## EXERCISE DESCRIPTION
Among the entries, which lines carry the string "width"? Copy each of them.

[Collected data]

== Segment start ==

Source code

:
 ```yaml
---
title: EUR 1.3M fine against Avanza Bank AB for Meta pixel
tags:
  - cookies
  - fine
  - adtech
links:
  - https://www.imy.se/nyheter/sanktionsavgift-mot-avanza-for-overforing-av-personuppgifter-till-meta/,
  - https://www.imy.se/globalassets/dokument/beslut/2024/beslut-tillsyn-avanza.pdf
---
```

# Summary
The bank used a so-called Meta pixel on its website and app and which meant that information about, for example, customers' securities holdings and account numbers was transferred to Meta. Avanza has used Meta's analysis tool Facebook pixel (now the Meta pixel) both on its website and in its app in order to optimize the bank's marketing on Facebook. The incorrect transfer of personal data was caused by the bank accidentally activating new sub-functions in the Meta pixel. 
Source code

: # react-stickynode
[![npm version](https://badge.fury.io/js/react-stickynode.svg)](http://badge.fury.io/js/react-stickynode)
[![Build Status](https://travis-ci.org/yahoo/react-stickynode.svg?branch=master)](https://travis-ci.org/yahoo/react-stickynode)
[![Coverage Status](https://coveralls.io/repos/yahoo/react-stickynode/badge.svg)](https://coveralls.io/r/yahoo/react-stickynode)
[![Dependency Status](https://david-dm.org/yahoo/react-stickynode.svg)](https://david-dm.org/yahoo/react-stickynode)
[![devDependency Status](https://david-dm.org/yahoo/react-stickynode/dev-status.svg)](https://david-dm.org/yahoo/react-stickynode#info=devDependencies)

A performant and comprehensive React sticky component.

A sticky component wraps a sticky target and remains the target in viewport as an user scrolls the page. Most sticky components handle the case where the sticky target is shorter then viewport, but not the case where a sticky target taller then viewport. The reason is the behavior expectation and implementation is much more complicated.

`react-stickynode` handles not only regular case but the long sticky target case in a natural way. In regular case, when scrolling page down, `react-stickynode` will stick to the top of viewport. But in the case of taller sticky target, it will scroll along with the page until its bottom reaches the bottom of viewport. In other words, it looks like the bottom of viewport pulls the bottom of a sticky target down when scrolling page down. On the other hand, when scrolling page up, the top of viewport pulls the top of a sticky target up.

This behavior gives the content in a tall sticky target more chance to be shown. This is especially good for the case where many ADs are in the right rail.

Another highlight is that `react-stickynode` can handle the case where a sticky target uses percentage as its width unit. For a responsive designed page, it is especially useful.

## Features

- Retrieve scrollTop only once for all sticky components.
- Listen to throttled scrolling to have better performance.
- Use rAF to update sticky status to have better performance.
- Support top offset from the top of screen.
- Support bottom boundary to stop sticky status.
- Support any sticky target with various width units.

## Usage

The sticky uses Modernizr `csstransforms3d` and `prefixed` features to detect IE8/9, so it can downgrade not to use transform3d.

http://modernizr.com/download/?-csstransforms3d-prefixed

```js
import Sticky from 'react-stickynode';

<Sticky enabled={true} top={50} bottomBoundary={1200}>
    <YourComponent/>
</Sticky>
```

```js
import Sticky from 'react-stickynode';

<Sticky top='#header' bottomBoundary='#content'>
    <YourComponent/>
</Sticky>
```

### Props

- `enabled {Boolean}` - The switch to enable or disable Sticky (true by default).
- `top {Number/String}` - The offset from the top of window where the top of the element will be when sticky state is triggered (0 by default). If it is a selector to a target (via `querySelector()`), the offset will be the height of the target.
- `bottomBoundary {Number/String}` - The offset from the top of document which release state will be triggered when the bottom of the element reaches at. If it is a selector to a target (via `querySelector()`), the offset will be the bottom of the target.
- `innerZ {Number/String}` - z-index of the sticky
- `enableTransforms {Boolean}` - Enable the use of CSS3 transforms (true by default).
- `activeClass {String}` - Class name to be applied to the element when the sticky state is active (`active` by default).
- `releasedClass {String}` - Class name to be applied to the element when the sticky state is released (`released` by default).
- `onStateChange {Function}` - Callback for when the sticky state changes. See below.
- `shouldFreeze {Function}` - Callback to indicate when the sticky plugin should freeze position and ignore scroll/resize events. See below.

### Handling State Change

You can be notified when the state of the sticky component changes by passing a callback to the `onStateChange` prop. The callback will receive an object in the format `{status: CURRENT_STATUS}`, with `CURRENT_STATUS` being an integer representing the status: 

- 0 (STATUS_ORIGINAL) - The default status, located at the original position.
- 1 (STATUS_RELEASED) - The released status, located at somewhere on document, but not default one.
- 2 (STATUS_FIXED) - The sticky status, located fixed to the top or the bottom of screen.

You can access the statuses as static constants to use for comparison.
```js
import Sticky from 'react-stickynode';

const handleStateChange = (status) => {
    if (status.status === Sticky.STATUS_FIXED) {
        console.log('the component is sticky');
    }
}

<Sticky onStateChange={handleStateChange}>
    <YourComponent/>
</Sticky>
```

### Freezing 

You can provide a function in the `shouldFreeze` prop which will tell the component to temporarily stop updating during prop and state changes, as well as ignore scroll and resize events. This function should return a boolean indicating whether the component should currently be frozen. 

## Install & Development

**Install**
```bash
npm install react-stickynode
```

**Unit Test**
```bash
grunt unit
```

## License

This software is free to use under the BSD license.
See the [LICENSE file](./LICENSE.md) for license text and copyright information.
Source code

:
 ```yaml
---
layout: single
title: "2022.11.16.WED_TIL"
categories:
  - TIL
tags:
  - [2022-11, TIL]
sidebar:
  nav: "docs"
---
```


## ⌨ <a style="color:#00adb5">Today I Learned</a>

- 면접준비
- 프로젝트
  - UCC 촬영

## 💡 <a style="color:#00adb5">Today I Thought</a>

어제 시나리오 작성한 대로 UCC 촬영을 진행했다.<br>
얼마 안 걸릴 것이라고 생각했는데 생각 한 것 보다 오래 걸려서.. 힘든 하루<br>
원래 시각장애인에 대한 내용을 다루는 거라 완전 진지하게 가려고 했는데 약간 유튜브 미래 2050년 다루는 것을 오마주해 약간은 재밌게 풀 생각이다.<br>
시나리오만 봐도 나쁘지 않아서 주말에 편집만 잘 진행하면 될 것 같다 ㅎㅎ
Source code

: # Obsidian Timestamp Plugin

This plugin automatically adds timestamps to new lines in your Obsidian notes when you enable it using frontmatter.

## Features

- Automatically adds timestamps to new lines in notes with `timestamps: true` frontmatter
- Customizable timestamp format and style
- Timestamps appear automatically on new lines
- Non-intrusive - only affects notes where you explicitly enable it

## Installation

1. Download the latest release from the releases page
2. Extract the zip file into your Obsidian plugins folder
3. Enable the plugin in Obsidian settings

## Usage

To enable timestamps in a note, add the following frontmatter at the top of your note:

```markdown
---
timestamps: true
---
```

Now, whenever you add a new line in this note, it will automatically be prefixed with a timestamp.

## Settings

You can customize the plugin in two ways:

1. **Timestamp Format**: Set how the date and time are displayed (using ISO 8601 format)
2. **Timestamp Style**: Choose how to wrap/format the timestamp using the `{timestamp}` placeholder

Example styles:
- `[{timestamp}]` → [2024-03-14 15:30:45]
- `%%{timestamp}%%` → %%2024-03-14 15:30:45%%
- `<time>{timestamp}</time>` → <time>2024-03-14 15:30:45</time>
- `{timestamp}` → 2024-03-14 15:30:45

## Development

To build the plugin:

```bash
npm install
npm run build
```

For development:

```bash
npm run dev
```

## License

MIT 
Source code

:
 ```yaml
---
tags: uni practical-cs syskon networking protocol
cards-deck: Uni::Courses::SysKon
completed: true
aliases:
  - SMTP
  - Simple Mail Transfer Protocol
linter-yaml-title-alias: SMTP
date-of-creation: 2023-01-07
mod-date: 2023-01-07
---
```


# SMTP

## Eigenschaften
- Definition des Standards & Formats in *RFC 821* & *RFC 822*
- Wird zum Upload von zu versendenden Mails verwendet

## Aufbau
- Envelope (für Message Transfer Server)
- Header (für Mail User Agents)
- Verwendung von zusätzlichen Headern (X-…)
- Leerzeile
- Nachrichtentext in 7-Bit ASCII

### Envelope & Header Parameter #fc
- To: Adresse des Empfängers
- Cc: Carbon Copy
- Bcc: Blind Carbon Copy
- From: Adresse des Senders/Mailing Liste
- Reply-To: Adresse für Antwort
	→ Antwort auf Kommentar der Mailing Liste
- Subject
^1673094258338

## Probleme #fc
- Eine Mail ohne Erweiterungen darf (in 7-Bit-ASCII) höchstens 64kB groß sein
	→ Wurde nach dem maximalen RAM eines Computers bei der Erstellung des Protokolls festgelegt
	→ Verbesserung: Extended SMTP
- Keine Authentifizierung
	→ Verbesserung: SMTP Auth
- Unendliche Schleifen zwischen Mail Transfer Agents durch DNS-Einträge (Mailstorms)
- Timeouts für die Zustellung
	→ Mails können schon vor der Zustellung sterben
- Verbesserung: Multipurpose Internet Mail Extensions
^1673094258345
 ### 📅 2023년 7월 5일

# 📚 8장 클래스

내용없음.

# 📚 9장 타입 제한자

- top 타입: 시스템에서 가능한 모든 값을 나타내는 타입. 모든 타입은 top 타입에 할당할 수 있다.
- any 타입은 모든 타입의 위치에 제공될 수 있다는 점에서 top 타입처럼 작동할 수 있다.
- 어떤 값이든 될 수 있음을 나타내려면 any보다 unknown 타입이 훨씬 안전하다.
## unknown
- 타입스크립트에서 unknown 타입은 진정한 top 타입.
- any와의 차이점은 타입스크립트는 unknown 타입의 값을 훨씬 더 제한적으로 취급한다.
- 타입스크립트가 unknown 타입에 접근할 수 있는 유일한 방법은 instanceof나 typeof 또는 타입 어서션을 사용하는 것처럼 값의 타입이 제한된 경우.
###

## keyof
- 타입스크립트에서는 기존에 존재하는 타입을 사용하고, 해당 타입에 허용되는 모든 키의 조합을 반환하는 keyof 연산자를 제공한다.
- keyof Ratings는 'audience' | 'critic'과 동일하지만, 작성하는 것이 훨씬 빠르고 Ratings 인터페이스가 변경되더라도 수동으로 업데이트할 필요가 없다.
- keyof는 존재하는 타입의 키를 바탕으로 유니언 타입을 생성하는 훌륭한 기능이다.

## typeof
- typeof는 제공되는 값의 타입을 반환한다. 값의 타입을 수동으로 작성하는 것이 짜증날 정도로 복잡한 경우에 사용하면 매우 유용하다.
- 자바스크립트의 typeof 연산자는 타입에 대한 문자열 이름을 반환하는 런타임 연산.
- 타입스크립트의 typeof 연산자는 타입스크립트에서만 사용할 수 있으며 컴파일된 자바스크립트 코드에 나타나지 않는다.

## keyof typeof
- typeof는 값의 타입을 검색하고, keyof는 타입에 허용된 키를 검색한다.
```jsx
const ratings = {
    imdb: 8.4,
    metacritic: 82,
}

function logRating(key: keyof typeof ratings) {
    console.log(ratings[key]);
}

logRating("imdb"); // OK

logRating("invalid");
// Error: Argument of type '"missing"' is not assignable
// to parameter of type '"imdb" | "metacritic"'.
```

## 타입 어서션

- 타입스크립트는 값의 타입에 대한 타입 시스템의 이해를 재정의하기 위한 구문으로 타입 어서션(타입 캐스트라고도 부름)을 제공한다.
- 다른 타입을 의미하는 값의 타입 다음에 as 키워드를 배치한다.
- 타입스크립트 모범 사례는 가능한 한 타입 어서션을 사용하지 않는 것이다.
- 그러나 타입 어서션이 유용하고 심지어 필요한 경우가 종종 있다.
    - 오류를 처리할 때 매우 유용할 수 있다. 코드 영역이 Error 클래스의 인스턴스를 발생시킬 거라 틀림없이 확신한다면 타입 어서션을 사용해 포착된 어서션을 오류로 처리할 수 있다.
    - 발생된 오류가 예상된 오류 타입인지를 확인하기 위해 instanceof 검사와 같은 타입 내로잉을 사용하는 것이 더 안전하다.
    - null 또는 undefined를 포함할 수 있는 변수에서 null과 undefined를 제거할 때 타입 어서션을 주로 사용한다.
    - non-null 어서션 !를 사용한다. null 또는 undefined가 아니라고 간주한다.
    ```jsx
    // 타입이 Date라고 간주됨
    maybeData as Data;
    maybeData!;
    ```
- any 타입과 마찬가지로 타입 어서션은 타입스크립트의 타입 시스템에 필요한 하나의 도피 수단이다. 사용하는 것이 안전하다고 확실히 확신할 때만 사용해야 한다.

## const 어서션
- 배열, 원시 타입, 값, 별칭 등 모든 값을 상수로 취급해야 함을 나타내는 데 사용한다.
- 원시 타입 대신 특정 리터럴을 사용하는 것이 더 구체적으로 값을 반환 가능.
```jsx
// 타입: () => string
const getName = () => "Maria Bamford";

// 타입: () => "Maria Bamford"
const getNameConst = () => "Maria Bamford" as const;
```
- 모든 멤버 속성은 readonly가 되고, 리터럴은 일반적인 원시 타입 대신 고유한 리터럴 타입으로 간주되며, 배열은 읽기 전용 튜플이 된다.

== Segment end ==

## RESULT BELOW
Another highlight is that `react-stickynode` can handle the case where a sticky target uses percentage as its width unit. For a responsive designed page, it is especially useful.
- Support any sticky target with various width units.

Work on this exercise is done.